11 December 2020
Sequential and Socio-Historical Contexts in Talk-in-Interaction: The Case of Racial Self-Categorization in Post-Apartheid South Africa
Presented By Professor Kevin Whitehead as part of the CRCC Seminar Series
- 4pm - 5pm
- Microsoft Teams
About this event
Conversation analysts have long advocated a distinctive approach to context that privileges the orientations and conduct of participants as a basis for characterizing the context(s) relevant for analyzing interactions (see, e.g., Schegloff, 1987, 1991, 1992a, 1992b, 1997; Whitehead, 2020). Critics of this approach have suggested that this privileging of evidence internal to the interaction is “overly myopic” (Korobov, 2001, p. 10), and that it renders “‘translocal’ phenomena…hard to incorporate in CA analyses” (Blommaert, 2001, p. 13; also see, e.g., Billig 1999; Cameron, 2008; Wetherell, 1998). In this presentation, I draw on recordings of calls to South African “talk radio” shows to take up the question of whether and how claims regarding the relevance of particular socio-historical contexts can be grounded in evidence of participants’ orientations to them in unfolding sequences of action-in-interaction. Specifically, I examine how racial self-categorization by participants at particular places within sequences can expose their orientations to aspects of the social organization of race relating to South Africa’s apartheid history and/or post-apartheid present. In the process, I consider some systematic features of the relationship between so-called “micro” and “macro” contexts in the analysis of social action.

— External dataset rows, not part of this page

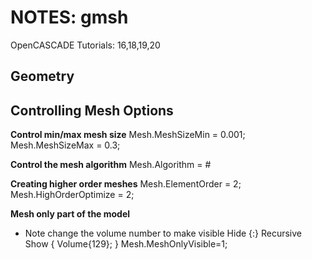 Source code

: # NOTES: gmsh

OpenCASCADE Tutorials: 16,18,19,20

## Geometry

## Controlling Mesh Options

**Control min/max mesh size**
Mesh.MeshSizeMin = 0.001;
Mesh.MeshSizeMax = 0.3;

**Control the mesh algorithm**
Mesh.Algorithm = #

**Creating higher order meshes**
Mesh.ElementOrder = 2;
Mesh.HighOrderOptimize = 2;

**Mesh only part of the model**
- Note change the volume number to make visible
Hide {:}
Recursive Show { Volume{129}; }
Mesh.MeshOnlyVisible=1; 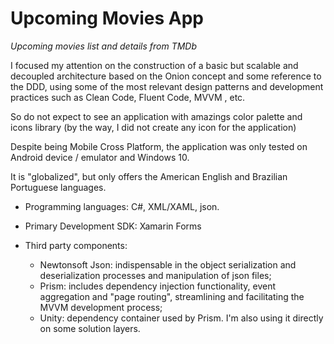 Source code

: # Upcoming Movies App
*Upcoming movies list and details from TMDb*

I focused my attention on the construction of a basic but scalable and decoupled architecture based on the Onion concept and some reference to the DDD, using some of the most relevant design patterns and development practices such as Clean Code, Fluent Code, MVVM , etc.

So do not expect to see an application with amazings color palette and icons library (by the way, I did not create any icon for the application)

Despite being Mobile Cross Platform, the application was only tested on Android device / emulator and Windows 10.

It is "globalized", but only offers the American English and Brazilian Portuguese languages.

- Programming languages: C#, XML/XAML, json.

- Primary Development SDK: Xamarin Forms

- Third party components:

  - Newtonsoft Json: indispensable in the object serialization and deserialization processes and manipulation of json files;
  - Prism: includes dependency injection functionality, event aggregation and "page routing", streamlining and facilitating the MVVM    development process;
  - Unity: dependency container used by Prism. I'm also using it directly on some solution layers.
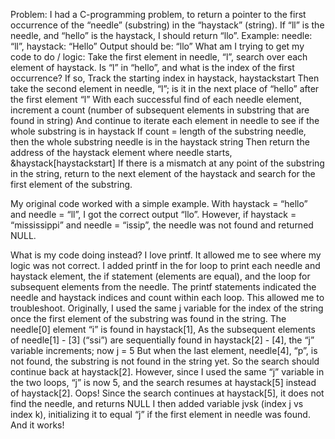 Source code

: Problem:
I had a C-programming problem, to return a pointer to the first occurrence of the “needle” (substring) in the “haystack” (string). If “ll” is the needle, and “hello” is the haystack, I should return “llo”. 
Example:
needle: “ll”, haystack: “Hello”
Output should be: “llo”
What am I trying to get my code to do / logic:
Take the first element in needle, “l”, search over each element of haystack.
Is “l” in “hello”, and what is the index of the first occurrence?
If so, 
Track the starting index in haystack, haystackstart
Then take the second element in needle, “l”; is it in the next place of “hello” after the first element “l”
With each successful find of each needle element, increment a count (number of subsequent elements in substring that are found in string)
And continue to iterate each element in needle to see if the whole substring is in haystack
If count = length of the substring needle, then the whole substring needle is in the haystack string
Then return the address of the haystack element where needle starts, &haystack[haystackstart]
If there is a mismatch at any point of the substring in the string, return to the next element of the haystack and search for the first element of the substring.

My original code worked with a simple example. With haystack = “hello” and needle = “ll”, I got the correct output “llo”.
However, if haystack = “mississippi” and needle = “issip”, the needle was not found and returned NULL.

What is my code doing instead?
I love printf. It allowed me to see where my logic was not correct. I added printf in the for loop to print each needle and haystack element, the if statement (elements are equal), and the loop for subsequent elements from the needle. The printf statements indicated the needle and haystack indices and count within each loop.
This allowed me to troubleshoot. Originally, I used the same j variable for the index of the string once the first element of the substring was found in the string. 
The needle[0] element “i” is found in haystack[1],
As the subsequent elements of needle[1] - [3] (“ssi”) are sequentially found in haystack[2] - [4], the “j” variable increments; now j = 5
But when the last element, needle[4], “p”, is not found, the substring is not found in the string yet. So the search should continue back at haystack[2]. However, since I used the same “j” variable in the two loops, “j” is now 5, and the search resumes at haystack[5] instead of haystack[2]. Oops!
Since the search continues at haystack[5], it does not find the needle, and returns NULL
I then added variable jvsk (index j vs index k), initializing it to equal “j” if the first element in needle was found. And it works!
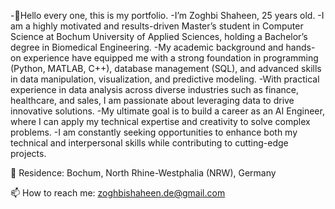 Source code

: -👋Hello every one, this is my portfolio. 
-I’m Zoghbi Shaheen, 25 years old. 
-I am a highly motivated and results-driven Master’s student in Computer Science at Bochum University of Applied Sciences, holding a Bachelor’s degree in Biomedical Engineering. 
-My academic background and hands-on experience have equipped me with a strong foundation in programming (Python, MATLAB, C++), database management (SQL), and advanced skills in data manipulation, visualization, and predictive modeling. 
-With practical experience in data analysis across diverse industries such as finance, healthcare, and sales, I am passionate about leveraging data to drive innovative solutions. 
-My ultimate goal is to build a career as an AI Engineer, where I can apply my technical expertise and creativity to solve complex problems. 
-I am constantly seeking opportunities to enhance both my technical and interpersonal skills while contributing to cutting-edge projects.

📍 Residence: Bochum, North Rhine-Westphalia (NRW), Germany 

📫 How to reach me: zoghbishaheen.de@gmail.com

<!---
Zoghbi1/Zoghbi1 is a ✨ special ✨ repository because its `README.md` (this file) appears on your GitHub profile.
You can click the Preview link to take a look at your changes.
--->
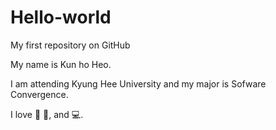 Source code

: # Hello-world
My first repository on GitHub

My name is Kun ho Heo.

I am attending Kyung Hee University and my major is Sofware Convergence.

I love 🐔 🍕, and 💻.
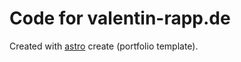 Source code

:# Code for valentin-rapp.de

Created with [astro](https://astro.build/) create (portfolio template).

Kevin Whitehead's primary research interests for over the past 15 years have been at the intersection of social interaction and race/ethnicity. Specifically, he has worked to develop a research agenda and approach that applies an ethnomethodological, conversation analytic approach to the study of race and the other social categories and forms of social organization with which it intersects. The focus of this research is the fine-grained examination of some ways in which the social organization of race is produced and reproduced through the locally organized, everyday practices of people in interaction with one another.
More recently, he has been working in collaboration with a multi-disciplinary and multi-methodological group of colleagues at UCSB and the University of the Witwatersrand in South Africa on a project focused on advancing research and theory on conflicts and violence. His role in this research involves using ethnomethodological and conversation analytic approaches to examine ways in which conflicts, especially those with violent outcomes, unfold in naturally occurring video recorded interactions. In particular, he has focused on examining how membership categories (including race, gender, and others) are made relevant and managed in these interactions, and how violent conflicts emerge from the moment-by-moment sequential unfolding of interactions.
In addition to these areas of “applied” conversation analytic research, his research has also contributed to more “basic” understandings of social interaction and social categories more generally, and his collaborations with colleagues and students have focused on a range of topics that intersect with various features of social interaction in ordinary conversational, research, and text-based (e.g., online) settings.